Lastly, a limitation of this study is the use of root-zone soil moisture to represent agricultural drought, which does not capture plant physiological responses under rising CO₂. While root-zone soil moisture is a useful hydrological indicator, it does not differentiate between plant functional types or account for CO₂-driven changes in additional vegetation growth and stomatal behavior66,67. Alternative vegetation-based metrics, such as Gross Primary Productivity, may better represent plant stress due to water availability68,69. Moreover, this study uses CLM5 in Satellite Phenology (SP) mode, which relies on satellite-derived phenology and is computationally efficient but does not simulate dynamic vegetation or CO₂ fertilization effects. Future research should explore the implications of rising CO₂ and plant physiological feedbacks using models such as CLM5-Biogeochemistry, which explicitly represent these processes and can improve understanding of agricultural drought risk, particularly in terms of crop yield and productivity.
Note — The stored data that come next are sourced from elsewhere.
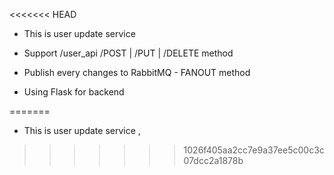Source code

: <<<<<<< HEAD
* This is user update service

+ Support /user_api /POST | /PUT | /DELETE method 

+ Publish every changes to RabbitMQ - FANOUT method

+ Using Flask for backend

=======
* This is user update service ,
>>>>>>> 1026f405aa2cc7e9a37ee5c00c3c07dcc2a1878b
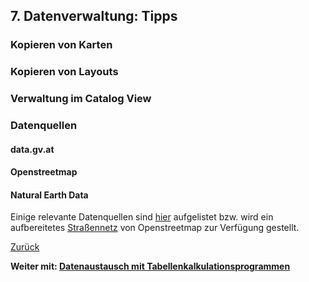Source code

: ## 7. Datenverwaltung: Tipps

### Kopieren von Karten

### Kopieren von Layouts

### Verwaltung im Catalog View

### Datenquellen

#### data.gv.at

#### Openstreetmap

#### Natural Earth Data

Einige relevante Datenquellen sind [hier](./res/info.md) aufgelistet bzw. wird ein aufbereitetes [Straßennetz](./res/strassen.geojson) von Openstreetmap zur Verfügung gestellt.


[Zurück](./layout.md)

**Weiter mit: [Datenaustausch mit Tabellenkalkulationsprogrammen](./xls.md)**
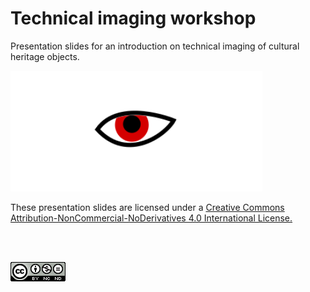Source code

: # Technical imaging workshop 

Presentation slides for an introduction on technical imaging of cultural heritage objects.  

<a href="https://raw.githubusercontent.com/fligt/technical-imaging-workshop/master/how-imaging-systems-work.pdf"> 

<img width=80% src="https://github.com/fligt/technical-imaging-workshop/blob/master/images/eye.svg">

</a>

These presentation slides are licensed under a [Creative Commons Attribution-NonCommercial-NoDerivatives 4.0 International License.](http://creativecommons.org/licenses/by-nc-nd/4.0/)

<br/><br/>


![cc-by-nc-sa](https://github.com/fligt/technical-imaging-workshop/blob/master/images/88x31.png)
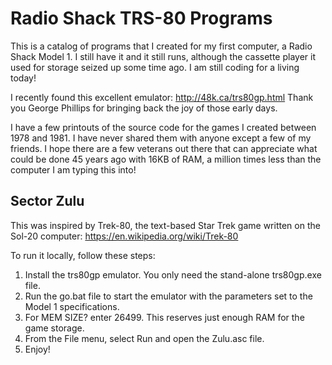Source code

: Radio Shack TRS-80 Programs
===========================

This is a catalog of programs that I created for my first computer, a Radio Shack Model 1. I still have it and it still runs, although the cassette player it used for storage seized up some time ago. I am still coding for a living today!

I recently found this excellent emulator:
http://48k.ca/trs80gp.html
Thank you George Phillips for bringing back the joy of those early days.

I have a few printouts of the source code for the games I created between 1978 and 1981. I have never shared them with anyone except a few of my friends. I hope there are a few veterans out there that can appreciate what could be done 45 years ago with 16KB of RAM, a million times less than the computer I am typing this into!

Sector Zulu
-----------
This was inspired by Trek-80, the text-based Star Trek game written on the Sol-20 computer:
https://en.wikipedia.org/wiki/Trek-80

To run it locally, follow these steps:
1) Install the trs80gp emulator. You only need the stand-alone trs80gp.exe file.
1) Run the go.bat file to start the emulator with the parameters set to the Model 1 specifications.
2) For MEM SIZE? enter 26499. This reserves just enough RAM for the game storage.
3) From the File menu, select Run and open the Zulu.asc file.
4) Enjoy!

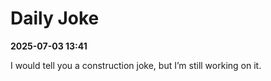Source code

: # Daily Joke

**2025-07-03 13:41**

I would tell you a construction joke, but I’m still working on it.
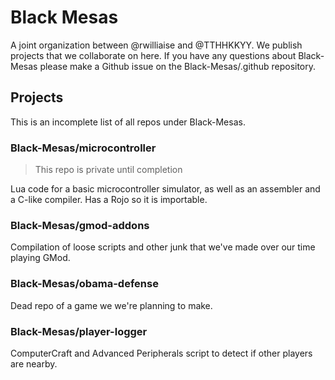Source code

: # Black Mesas
A joint organization between @rwilliaise and @TTHHKKYY. We publish projects that we collaborate on here. If you have any questions about Black-Mesas please make a Github issue on the Black-Mesas/.github repository.

## Projects
This is an incomplete list of all repos under Black-Mesas.

### Black-Mesas/microcontroller
> This repo is private until completion

Lua code for a basic microcontroller simulator, as well as an assembler and a C-like compiler. Has a Rojo so it is importable.

### Black-Mesas/gmod-addons

Compilation of loose scripts and other junk that we've made over our time playing GMod.

### Black-Mesas/obama-defense

Dead repo of a game we we're planning to make.

### Black-Mesas/player-logger

ComputerCraft and Advanced Peripherals script to detect if other players are nearby.

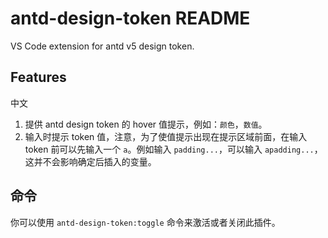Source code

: # antd-design-token README

VS Code extension for antd v5 design token.

## Features

中文

1. 提供 antd design token 的 hover 值提示，例如：`颜色`，`数值`。
2. 输入时提示 token 值，注意，为了使值提示出现在提示区域前面，在输入 token 前可以先输入一个 `a`。例如输入 `padding...`，可以输入 `apadding...`，这并不会影响确定后插入的变量。

## 命令

你可以使用 `antd-design-token:toggle` 命令来激活或者关闭此插件。
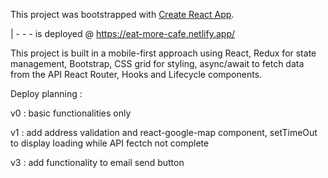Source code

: This project was bootstrapped with [Create React App](https://github.com/facebook/create-react-app).

| - - - is deployed @ https://eat-more-cafe.netlify.app/

This project is built in a mobile-first approach using
React, Redux for state management,
Bootstrap, CSS grid for styling,
async/await to fetch data from the API
React Router, Hooks and Lifecycle components.

Deploy planning :

v0 : basic functionalities only

v1 : add address validation and react-google-map component, setTimeOut to display loading while API fectch not complete

v3 : add functionality to email send button
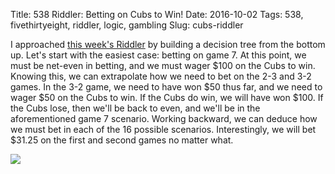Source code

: Title: 538 Riddler: Betting on Cubs to Win!
Date: 2016-10-02
Tags: 538, fivethirtyeight, riddler, logic, gambling
Slug: cubs-riddler

I approached [this week's Riddler](http://fivethirtyeight.com/features/cubs-world-series-puzzles-for-fun-and-profit/) by building a decision tree from the bottom up.  Let's start with the easiest case: betting on game 7.  At this point, we must be net-even in betting, and we must wager $100 on the Cubs to win.  Knowing this, we can extrapolate how we need to bet on the 2-3 and 3-2 games.  In the 3-2 game, we need to have won $50 thus far, and we need to wager $50 on the Cubs to win.  If the Cubs do win, we will have won $100.  If the Cubs lose, then we'll be back to even, and we'll be in the aforementioned game 7 scenario.  Working backward, we can deduce how we must bet in each of the 16 possible scenarios.  Interestingly, we will bet $31.25 on the first and second games no matter what.  

<img src="/images/cubs-riddler.jpg" style="display:block; margin-left:auto; margin-right:auto;">
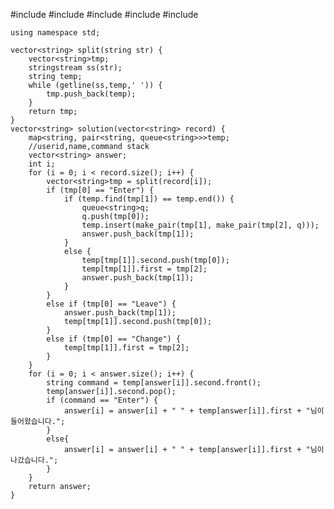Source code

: #include <vector>
    #include <string>
    #include<queue>
    #include <sstream>
    #include<map>

    using namespace std;

    vector<string> split(string str) {
        vector<string>tmp;
        stringstream ss(str);
        string temp;
        while (getline(ss,temp,' ')) {
            tmp.push_back(temp);
        }
        return tmp;
    }
    vector<string> solution(vector<string> record) {
        map<string, pair<string, queue<string>>>temp;
        //userid,name,command stack
        vector<string> answer;
        int i;
        for (i = 0; i < record.size(); i++) {
            vector<string>tmp = split(record[i]);
            if (tmp[0] == "Enter") {
                if (temp.find(tmp[1]) == temp.end()) {
                    queue<string>q;
                    q.push(tmp[0]);
                    temp.insert(make_pair(tmp[1], make_pair(tmp[2], q)));
                    answer.push_back(tmp[1]);
                }
                else {
                    temp[tmp[1]].second.push(tmp[0]);
                    temp[tmp[1]].first = tmp[2];
                    answer.push_back(tmp[1]);
                }
            }
            else if (tmp[0] == "Leave") {
                answer.push_back(tmp[1]);
                temp[tmp[1]].second.push(tmp[0]);
            }
            else if (tmp[0] == "Change") {
                temp[tmp[1]].first = tmp[2];
            }
        }
        for (i = 0; i < answer.size(); i++) {
            string command = temp[answer[i]].second.front();
            temp[answer[i]].second.pop();
            if (command == "Enter") {
                answer[i] = answer[i] + " " + temp[answer[i]].first + "님이 들어왔습니다.";
            }
            else{
                answer[i] = answer[i] + " " + temp[answer[i]].first + "님이 나갔습니다.";
            }
        }
        return answer;
    }
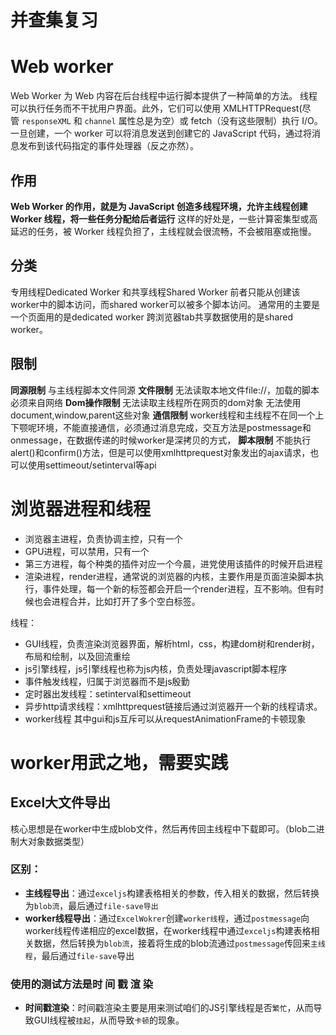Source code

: # 并查集复习


# Web worker
Web Worker 为 Web 内容在后台线程中运行脚本提供了一种简单的方法。
线程可以执行任务而不干扰用户界面。此外，它们可以使用 XMLHTTPRequest(尽管 `responseXML` 和 `channel` 属性总是为空）或 fetch（没有这些限制）执行 I/O。
一旦创建，一个 worker 可以将消息发送到创建它的 JavaScript 代码，通过将消息发布到该代码指定的事件处理器（反之亦然）。
## 作用
**Web Worker 的作用，就是为 JavaScript 创造多线程环境，允许主线程创建 Worker 线程，将一些任务分配给后者运行**
这样的好处是，一些计算密集型或高延迟的任务，被 Worker 线程负担了，主线程就会很流畅，不会被阻塞或拖慢。
## 分类
专用线程Dedicated Worker 和共享线程Shared Worker
前者只能从创建该worker中的脚本访问，而shared worker可以被多个脚本访问。
通常用的主要是一个页面用的是dedicated worker
跨浏览器tab共享数据使用的是shared worker。

## 限制
**同源限制**
	与主线程脚本文件同源
**文件限制**
	无法读取本地文件file://，加载的脚本必须来自网络
**Dom操作限制**
	无法读取主线程所在网页的dom对象
	无法使用document,window,parent这些对象
**通信限制**
	worker线程和主线程不在同一个上下颚呢环境，不能直接通信，必须通过消息完成，交互方法是postmessage和onmessage，在数据传递的时候worker是深拷贝的方式，
**脚本限制**
	不能执行alert()和confirm()方法，但是可以使用xmlhttprequest对象发出的ajax请求，也可以使用settimeout/setinterval等api

# 浏览器进程和线程
* 浏览器主进程，负责协调主控，只有一个
* GPU进程，可以禁用，只有一个
* 第三方进程，每个种类的插件对应一个今晨，进党使用该插件的时候开启进程
* 渲染进程，render进程，通常说的浏览器的内核，主要作用是页面渲染脚本执行，事件处理，每一个新的标签都会开启一个render进程，互不影响。但有时候也会进程合并，比如打开了多个空白标签。

线程：
* GUI线程，负责渲染浏览器界面，解析html，css，构建dom树和render树，布局和绘制，以及回流重绘
* js引擎线程，js引擎线程也称为js内核，负责处理javascript脚本程序
* 事件触发线程，归属于浏览器而不是js殷勤
* 定时器出发线程：setinterval和settimeout
* 异步http请求线程：xmlhttprequest链接后通过浏览器开一个新的线程请求。
* worker线程
	其中gui和js互斥可以从requestAnimationFrame的卡顿现象
# worker用武之地，需要实践
## Excel大文件导出
核心思想是在worker中生成blob文件，然后再传回主线程中下载即可。（blob二进制大对象数据类型）
### 区别：
- **主线程导出**：通过`exceljs`构建表格相关的参数，传入相关的数据，然后转换为`blob流`，最后通过`file-save导出`
- **worker线程导出**：通过`ExcelWokrer`创建`worker线程`，通过`postmessage`向worker线程传递相应的excel数据，在worker线程中通过`exceljs`构建表格相关数据，然后转换为`blob流`，接着将生成的blob流通过`postmessage`传回来`主线程`，最后通过`file-save`导出
### 使用的测试方法是**时 间 戳 渲 染**
- **时间戳渲染**：时间戳渲染主要是用来测试咱们的JS引擎线程是否`繁忙`，从而导致GUI线程被`挂起`，从而导致`卡顿`的现象。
Due to the limited availability of in-situ root-zone soil moisture data and the constraint that satellite products primarily provide surface soil moisture, estimating the full drought propagation chain, especially MD to AD, requires model-based approaches. This study used observed streamflow to calibrate the CLM5 model for each basin, improving the model’s ability to replicate historical hydrologic processes and increasing confidence in its projections of future drought propagation. Nonetheless, we acknowledge that direct observations provide a more robust understanding of historical drought propagation, particularly the transition from MD to HD, and that these may differ slightly from model-based estimates. Future studies could benefit from incorporating hydrologic data assimilation techniques21,70,71,72,73,74 to improve the reconstruction of historical root-zone soil moisture and enhance our understanding of drought development. Additionally, remote sensing indicators such as vegetation optical depth from microwave sensors can complement model estimates by providing spatially continuous insights into vegetation responses to drought8.
Methods
Study basins
The CAMELS data sets48,49 build upon the previous Model Parameter Estimation Experiment (MOPEX) data sets75 by incorporating 671 headwater basins with minimal human influence across the CONUS. These data sets provide high-quality, unregulated daily streamflow measurements for each basin from 1980 to 2014. Additionally, they include basin area information derived from two independent sources: the national geospatial fabric polygon76 and the United States Geological Survey Geospatial Attributes of Gages for Evaluating Streamflow version II database77. For this study, we selected 464 basins where the difference in basin area estimates from the two sources was less than 2%, following the recommendation of Addor et al.48. This criterion ensures consistency in basin delineation, which is critical for accurate hydrological modeling. The spatial distribution of these selected basins (Fig. 2) captures the diverse hydroclimatic gradients of the CONUS, spanning regions such as the Pacific Northwest, Northeast, Great Plains, and more. The selected basins vary widely in size, ranging from approximately 4 km2 to 25,791 km2, with a median area of 436 km2. Their mean elevations also exhibit significant variability, from as low as 15 m in the Delaware region to as high as 3529 m in the Southern Rocky Mountains, with a median elevation of 458 m. This broad range in physiographic characteristics ensures that our study encompasses a representative sample of the diverse hydrological conditions across the CONUS.
Dataset
The TGW dataset provides dynamically downscaled meteorological projections for the CONUS, covering a 40-year historical period (1980–2019) and two 40-year future periods: NEAR future (2020–2059) and FAR future (2060–2099). These future projections are based on simulations driven by two CMIP6 greenhouse gas emissions scenarios: SSP245, which represents a stabilization pathway with moderate mitigation efforts, and SSP585, a high-emissions scenario characterized by continued fossil fuel use and minimal climate mitigation. For the historical period, the WRF model (version 4.2.1)78 was used to dynamically downscale the ERA5 reanalysis dataset44 to a spatial resolution of 1/8° (~12 km). For the future projections, the TGW simulations employ the perturbed thermodynamics experiments, which modify historical weather patterns based on projected thermodynamics changes such as temperature and humidity derived from a multi-model ensemble of CMIP6 GCMs. This approach preserves the dynamical consistency of past weather while simulating how extreme events may shift under perturbed thermodynamics.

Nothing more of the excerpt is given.